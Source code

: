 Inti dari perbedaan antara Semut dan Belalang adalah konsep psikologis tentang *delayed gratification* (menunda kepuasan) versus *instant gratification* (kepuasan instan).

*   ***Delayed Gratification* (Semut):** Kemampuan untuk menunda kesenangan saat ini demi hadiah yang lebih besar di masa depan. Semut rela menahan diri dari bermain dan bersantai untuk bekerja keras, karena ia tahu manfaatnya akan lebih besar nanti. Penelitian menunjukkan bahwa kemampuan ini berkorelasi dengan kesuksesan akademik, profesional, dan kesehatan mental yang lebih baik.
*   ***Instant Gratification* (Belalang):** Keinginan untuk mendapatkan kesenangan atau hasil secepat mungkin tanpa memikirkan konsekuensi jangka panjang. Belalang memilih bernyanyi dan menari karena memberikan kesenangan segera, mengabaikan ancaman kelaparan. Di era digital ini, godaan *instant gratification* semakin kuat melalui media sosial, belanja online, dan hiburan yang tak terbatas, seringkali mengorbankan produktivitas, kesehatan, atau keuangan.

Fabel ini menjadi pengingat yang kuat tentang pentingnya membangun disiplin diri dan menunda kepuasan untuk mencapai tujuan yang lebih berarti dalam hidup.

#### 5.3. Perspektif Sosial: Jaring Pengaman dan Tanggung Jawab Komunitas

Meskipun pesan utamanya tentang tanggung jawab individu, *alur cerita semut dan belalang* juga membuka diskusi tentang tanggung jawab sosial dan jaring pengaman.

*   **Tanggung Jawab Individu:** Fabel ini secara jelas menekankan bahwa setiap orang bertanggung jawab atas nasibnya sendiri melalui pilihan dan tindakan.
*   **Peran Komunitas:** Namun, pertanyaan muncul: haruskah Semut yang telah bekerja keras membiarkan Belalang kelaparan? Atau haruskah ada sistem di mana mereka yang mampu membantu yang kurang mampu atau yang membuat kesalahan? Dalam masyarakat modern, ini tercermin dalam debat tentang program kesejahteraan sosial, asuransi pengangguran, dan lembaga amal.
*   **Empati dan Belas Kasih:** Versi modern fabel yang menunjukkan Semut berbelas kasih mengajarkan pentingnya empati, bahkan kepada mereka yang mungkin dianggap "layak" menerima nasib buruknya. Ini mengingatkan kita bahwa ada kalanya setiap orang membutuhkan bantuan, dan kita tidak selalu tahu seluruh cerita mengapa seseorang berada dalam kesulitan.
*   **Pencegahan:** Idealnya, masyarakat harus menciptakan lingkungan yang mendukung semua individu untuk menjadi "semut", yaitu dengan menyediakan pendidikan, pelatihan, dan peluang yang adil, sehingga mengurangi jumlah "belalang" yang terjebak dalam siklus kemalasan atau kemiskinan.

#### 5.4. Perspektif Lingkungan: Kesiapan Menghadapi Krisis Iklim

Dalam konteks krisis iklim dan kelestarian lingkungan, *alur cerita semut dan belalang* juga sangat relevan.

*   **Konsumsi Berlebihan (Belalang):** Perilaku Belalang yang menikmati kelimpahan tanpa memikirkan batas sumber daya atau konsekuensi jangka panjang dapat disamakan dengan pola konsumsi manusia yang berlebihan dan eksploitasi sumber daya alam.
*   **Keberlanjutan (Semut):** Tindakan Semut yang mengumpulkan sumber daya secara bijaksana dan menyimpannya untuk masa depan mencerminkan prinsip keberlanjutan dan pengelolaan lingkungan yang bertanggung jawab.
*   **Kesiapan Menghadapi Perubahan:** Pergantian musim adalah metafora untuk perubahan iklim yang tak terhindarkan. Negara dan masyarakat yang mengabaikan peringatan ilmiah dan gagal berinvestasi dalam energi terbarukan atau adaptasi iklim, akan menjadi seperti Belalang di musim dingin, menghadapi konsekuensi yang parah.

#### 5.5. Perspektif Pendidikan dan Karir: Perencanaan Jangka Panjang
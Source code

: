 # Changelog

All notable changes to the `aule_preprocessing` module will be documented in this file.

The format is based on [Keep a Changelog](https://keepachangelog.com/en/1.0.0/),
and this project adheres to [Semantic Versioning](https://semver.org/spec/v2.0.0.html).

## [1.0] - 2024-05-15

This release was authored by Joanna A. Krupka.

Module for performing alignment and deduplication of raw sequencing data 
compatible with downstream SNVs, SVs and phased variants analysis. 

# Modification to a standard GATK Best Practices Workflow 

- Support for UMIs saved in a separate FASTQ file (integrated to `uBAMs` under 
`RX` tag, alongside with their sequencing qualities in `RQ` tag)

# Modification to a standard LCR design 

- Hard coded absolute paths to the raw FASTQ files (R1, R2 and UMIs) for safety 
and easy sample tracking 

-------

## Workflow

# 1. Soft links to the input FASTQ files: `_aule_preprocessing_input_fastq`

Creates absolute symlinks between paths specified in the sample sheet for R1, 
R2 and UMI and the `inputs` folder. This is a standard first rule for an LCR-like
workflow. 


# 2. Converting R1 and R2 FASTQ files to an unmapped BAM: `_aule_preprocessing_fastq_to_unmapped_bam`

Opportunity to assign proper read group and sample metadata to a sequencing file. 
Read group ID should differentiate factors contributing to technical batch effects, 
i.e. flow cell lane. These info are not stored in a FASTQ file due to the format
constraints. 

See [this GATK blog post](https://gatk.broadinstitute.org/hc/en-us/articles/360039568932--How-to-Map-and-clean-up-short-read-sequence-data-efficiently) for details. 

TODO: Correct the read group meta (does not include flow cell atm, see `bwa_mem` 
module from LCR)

▬▬▬▬▬▬▬▬▬▬

_Assignment_.
Check each line of the data above, and please copy the ones in which the string "UMIs" occurs.

_Answer section_.
- Support for UMIs saved in a separate FASTQ file (integrated to `uBAMs` under 
- Hard coded absolute paths to the raw FASTQ files (R1, R2 and UMIs) for safety 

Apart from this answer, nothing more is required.